Inactivation of Bacteriophages via Photosensitization of Fullerol Nanoparticles

Department of Civil and Environmental Engineering University of Houston, Houston, Texas 77204-4003, USA.
Environmental Science and Technology (Impact Factor: 5.33). 10/2007; 41(18):6627-32. DOI: 10.1021/es0708215
Source: PubMed


The production of two reactive oxygen species through UV photosensitization of polyhydroxylated fullerene (fullerol) is shown to enhance viral inactivation rates. The production of both singlet oxygen and superoxide by fullerol in the presence of UV light is confirmed via two unique methods: electron paramagnetic resonance and reduction of nitro blue tetrazolium. These findings build on previous results both in the area of fullerene photosensitization and in the area of fullerene impact on microfauna.
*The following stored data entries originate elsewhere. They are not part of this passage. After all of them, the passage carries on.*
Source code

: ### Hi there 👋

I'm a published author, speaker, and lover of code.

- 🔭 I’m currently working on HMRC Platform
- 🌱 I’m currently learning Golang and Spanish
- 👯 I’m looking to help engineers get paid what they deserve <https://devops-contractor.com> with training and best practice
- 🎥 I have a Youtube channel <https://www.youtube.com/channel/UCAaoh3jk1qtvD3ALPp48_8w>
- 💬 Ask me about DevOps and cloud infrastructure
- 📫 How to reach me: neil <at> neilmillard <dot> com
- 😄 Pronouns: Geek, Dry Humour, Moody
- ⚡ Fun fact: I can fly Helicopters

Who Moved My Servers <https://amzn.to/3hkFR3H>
Results showed thatthe first-order MS2 bacteriophage inactivation rate nearly doubled due to the presence of singlet oxygen and increased by 125% due to singlet oxygen and superoxide as compared to UVA illumination alone. When fullerol and NADH are present in solution, dark inactivation of viruses occurs at nearly the same rate as that produced by UVA illumination without nanoparticles. These results suggest a potential for fullerenes to impact virus populations in both natural and engineered systems ranging from surface waters to disinfection technologies for water and wastewater treatment.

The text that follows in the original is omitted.